§ **Work required**: Pick out all lines with the word "addsuffix" from the records that follow.

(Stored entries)
--- --- ---
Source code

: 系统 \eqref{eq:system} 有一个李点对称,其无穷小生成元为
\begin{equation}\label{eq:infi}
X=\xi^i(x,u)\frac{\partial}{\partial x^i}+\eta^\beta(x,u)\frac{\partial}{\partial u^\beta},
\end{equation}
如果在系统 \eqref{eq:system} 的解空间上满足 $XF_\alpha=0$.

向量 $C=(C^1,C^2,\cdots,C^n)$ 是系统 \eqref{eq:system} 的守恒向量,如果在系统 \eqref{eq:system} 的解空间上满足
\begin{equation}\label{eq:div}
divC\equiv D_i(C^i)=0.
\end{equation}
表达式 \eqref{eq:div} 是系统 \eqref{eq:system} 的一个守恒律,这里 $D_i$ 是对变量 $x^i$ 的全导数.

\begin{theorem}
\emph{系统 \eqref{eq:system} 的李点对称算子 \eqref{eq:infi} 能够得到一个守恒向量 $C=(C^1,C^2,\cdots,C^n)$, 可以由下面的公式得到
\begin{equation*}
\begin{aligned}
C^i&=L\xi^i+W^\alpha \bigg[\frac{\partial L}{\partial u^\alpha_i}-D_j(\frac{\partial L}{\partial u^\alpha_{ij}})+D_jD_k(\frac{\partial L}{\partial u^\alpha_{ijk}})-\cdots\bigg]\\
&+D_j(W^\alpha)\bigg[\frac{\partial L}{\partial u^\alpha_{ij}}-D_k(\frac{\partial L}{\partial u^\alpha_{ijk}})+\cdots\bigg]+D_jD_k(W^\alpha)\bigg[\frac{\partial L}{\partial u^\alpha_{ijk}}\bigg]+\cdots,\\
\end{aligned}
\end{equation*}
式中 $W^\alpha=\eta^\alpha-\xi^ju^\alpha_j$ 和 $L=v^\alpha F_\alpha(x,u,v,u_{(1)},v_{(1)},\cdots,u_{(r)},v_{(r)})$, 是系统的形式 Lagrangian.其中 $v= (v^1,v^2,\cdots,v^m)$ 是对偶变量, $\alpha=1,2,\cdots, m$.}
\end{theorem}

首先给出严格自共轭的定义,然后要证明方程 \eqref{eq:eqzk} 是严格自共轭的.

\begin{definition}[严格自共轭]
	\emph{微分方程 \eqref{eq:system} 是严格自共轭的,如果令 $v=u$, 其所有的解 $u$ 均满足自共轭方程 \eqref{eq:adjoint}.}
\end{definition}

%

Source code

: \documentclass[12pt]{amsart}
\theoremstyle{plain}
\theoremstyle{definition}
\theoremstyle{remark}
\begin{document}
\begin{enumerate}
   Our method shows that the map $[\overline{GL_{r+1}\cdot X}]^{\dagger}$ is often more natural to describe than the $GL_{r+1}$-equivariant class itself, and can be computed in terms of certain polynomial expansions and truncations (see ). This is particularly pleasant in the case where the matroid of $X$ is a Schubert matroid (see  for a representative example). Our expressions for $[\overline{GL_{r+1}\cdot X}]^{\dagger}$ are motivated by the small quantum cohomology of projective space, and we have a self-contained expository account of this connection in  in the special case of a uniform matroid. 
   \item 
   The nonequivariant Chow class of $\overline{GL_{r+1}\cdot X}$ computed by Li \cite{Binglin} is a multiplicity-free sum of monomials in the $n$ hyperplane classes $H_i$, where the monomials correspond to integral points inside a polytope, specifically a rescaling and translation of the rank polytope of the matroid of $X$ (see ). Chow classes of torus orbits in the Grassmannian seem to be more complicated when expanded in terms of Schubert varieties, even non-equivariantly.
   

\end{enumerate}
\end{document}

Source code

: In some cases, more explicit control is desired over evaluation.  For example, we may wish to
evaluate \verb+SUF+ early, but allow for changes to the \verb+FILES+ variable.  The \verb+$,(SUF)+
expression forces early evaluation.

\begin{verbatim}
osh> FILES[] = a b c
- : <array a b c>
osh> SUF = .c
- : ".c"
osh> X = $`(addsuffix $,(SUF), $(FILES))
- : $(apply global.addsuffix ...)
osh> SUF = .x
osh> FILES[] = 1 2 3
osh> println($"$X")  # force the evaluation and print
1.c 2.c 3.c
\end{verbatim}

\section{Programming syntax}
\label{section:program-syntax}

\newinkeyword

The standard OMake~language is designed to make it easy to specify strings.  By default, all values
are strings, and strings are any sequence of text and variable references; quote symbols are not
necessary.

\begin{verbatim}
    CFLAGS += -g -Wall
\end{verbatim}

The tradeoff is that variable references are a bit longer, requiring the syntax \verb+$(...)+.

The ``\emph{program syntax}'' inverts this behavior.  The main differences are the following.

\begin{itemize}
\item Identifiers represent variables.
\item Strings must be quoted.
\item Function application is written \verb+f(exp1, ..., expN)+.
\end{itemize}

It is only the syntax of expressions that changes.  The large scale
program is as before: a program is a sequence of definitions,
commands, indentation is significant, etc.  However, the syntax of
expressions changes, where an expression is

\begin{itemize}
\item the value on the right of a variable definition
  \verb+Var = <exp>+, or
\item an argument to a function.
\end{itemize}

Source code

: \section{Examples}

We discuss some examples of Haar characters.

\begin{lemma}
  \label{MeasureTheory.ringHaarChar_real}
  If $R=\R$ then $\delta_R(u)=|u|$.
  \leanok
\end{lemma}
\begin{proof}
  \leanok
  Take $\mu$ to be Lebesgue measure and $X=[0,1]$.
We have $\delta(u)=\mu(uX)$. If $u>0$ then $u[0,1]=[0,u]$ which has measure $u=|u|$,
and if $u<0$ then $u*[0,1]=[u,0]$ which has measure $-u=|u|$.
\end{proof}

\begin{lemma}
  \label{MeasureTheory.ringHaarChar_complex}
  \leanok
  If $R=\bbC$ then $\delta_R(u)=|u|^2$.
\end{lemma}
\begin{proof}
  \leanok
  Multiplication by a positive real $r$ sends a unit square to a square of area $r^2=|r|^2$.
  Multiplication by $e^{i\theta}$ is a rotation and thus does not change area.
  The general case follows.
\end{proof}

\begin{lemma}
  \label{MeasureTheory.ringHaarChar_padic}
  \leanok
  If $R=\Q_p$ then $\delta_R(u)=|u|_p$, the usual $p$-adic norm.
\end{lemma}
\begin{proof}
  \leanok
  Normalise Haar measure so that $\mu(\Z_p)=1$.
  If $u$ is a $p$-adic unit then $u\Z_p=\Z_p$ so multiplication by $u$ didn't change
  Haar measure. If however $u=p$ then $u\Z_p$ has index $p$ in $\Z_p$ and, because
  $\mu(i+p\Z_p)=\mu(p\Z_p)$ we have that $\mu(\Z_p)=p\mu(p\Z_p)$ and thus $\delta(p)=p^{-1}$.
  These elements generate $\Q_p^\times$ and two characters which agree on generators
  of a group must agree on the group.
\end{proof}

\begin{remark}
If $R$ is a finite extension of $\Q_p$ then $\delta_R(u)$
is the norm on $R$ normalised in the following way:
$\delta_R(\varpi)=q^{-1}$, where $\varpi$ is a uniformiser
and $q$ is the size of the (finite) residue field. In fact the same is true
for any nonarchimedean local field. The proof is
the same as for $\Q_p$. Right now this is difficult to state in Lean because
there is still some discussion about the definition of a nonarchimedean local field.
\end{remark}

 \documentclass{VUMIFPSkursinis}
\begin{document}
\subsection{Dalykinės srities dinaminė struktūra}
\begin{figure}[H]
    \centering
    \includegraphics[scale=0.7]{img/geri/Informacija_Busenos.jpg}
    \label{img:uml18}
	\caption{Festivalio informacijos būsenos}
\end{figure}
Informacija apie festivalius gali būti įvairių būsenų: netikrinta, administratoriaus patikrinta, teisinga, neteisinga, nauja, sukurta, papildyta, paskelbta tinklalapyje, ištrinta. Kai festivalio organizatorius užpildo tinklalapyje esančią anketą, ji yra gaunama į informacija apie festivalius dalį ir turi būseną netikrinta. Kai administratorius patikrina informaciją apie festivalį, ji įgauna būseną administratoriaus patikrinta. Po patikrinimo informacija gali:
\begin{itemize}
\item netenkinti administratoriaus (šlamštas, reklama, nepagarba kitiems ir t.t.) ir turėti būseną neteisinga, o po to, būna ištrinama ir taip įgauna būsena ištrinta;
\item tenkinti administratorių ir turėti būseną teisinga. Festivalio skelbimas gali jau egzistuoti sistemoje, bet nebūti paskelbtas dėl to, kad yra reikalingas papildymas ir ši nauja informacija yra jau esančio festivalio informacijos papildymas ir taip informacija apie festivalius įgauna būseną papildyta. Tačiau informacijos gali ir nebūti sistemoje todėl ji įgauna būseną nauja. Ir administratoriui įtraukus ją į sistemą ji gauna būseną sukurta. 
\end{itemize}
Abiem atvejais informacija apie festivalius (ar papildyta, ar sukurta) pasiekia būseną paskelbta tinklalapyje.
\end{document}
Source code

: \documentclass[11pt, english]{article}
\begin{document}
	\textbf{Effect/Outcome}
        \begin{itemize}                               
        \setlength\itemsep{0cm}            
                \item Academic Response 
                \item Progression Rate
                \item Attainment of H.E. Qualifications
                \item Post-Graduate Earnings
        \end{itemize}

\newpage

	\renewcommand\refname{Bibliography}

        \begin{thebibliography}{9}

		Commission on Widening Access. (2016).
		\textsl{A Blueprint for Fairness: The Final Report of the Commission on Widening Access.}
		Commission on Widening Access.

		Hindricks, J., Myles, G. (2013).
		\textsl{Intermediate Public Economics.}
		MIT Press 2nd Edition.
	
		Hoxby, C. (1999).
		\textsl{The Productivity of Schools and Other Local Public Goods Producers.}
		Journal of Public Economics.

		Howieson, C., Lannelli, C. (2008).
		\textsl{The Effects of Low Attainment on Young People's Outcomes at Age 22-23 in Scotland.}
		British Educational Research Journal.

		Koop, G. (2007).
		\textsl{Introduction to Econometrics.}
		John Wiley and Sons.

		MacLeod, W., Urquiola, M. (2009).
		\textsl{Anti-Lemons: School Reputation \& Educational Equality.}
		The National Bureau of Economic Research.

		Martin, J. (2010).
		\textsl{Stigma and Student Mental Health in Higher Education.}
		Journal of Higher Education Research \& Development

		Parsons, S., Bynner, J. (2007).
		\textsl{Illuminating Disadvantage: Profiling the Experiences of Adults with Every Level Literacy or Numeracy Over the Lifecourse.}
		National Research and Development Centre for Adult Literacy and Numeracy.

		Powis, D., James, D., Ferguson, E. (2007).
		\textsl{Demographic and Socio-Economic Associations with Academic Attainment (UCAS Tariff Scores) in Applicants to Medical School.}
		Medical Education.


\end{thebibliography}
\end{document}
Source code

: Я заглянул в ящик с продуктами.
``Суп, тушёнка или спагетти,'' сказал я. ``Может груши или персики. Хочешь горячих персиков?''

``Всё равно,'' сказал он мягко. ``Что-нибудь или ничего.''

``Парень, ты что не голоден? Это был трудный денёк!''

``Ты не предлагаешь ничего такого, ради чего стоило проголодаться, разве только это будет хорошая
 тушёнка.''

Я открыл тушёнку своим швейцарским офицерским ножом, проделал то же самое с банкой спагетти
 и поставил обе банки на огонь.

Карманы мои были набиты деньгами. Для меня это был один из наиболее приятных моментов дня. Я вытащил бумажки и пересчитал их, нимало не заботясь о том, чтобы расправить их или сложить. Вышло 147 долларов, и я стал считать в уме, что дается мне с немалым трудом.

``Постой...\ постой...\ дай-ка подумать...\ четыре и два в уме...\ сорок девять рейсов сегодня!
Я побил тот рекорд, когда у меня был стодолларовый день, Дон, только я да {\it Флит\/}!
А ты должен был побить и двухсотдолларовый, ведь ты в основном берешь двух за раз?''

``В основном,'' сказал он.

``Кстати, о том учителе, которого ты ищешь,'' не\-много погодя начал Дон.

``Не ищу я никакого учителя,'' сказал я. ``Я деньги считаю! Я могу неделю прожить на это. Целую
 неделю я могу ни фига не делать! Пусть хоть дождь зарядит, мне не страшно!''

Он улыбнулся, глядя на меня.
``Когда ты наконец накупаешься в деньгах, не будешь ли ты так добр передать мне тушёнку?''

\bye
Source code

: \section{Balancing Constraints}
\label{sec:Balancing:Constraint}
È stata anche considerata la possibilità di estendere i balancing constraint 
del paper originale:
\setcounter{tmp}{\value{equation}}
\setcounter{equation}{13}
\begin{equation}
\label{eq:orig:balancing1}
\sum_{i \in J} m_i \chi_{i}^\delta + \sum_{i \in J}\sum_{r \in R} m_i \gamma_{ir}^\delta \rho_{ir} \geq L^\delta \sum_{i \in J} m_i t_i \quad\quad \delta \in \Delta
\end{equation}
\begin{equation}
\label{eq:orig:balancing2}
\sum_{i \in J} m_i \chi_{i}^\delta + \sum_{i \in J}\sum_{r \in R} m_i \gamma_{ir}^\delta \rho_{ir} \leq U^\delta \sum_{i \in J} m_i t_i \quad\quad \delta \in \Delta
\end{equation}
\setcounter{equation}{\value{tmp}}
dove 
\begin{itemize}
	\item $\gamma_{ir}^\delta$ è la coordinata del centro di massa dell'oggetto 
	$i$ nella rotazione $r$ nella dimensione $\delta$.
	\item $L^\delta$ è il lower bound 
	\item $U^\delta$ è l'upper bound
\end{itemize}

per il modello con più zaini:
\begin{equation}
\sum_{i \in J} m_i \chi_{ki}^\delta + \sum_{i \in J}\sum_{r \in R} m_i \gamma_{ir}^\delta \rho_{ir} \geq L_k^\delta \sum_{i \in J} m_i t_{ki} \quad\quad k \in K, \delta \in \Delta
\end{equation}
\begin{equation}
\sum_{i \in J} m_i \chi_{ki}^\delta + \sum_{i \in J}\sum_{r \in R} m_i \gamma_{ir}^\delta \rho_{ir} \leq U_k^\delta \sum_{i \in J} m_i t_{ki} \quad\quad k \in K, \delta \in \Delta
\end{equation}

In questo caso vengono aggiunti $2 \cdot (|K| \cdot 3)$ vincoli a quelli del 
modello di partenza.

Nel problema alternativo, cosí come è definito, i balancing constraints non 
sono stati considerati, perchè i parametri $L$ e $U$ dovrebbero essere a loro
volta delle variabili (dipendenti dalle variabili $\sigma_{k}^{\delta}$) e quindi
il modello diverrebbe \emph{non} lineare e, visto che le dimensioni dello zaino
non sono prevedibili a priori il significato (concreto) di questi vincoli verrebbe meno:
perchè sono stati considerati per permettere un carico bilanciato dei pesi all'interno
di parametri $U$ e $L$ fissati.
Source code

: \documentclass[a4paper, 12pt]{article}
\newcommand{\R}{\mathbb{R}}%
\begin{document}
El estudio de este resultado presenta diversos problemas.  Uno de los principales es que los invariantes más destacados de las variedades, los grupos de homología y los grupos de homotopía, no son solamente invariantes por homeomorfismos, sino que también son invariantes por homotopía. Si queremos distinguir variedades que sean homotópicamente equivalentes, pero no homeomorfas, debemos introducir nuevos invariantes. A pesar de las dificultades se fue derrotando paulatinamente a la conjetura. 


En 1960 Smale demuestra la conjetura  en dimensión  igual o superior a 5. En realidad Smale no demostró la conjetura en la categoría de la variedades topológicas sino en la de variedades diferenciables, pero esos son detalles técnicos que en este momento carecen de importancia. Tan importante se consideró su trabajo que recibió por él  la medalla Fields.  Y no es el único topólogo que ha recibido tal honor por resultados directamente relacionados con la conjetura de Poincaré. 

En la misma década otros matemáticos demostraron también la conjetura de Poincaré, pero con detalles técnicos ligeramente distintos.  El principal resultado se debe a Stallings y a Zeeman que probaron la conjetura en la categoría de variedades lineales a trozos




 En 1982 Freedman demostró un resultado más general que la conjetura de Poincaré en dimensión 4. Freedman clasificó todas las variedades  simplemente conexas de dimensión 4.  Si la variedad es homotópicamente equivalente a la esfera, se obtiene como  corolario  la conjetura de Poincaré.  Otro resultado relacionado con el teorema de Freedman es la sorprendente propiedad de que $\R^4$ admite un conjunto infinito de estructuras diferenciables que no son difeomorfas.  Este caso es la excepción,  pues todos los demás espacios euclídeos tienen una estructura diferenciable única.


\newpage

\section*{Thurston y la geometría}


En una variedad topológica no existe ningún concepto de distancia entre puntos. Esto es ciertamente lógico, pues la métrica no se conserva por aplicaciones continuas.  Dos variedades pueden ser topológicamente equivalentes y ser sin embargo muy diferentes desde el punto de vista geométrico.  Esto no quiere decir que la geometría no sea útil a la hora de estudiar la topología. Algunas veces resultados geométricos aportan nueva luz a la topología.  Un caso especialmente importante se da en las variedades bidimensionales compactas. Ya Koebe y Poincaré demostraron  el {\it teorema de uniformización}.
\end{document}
--- --- ---
§ **Solution to the exercise**:
osh> X = $`(addsuffix $,(SUF), $(FILES))
- : $(apply global.addsuffix ...)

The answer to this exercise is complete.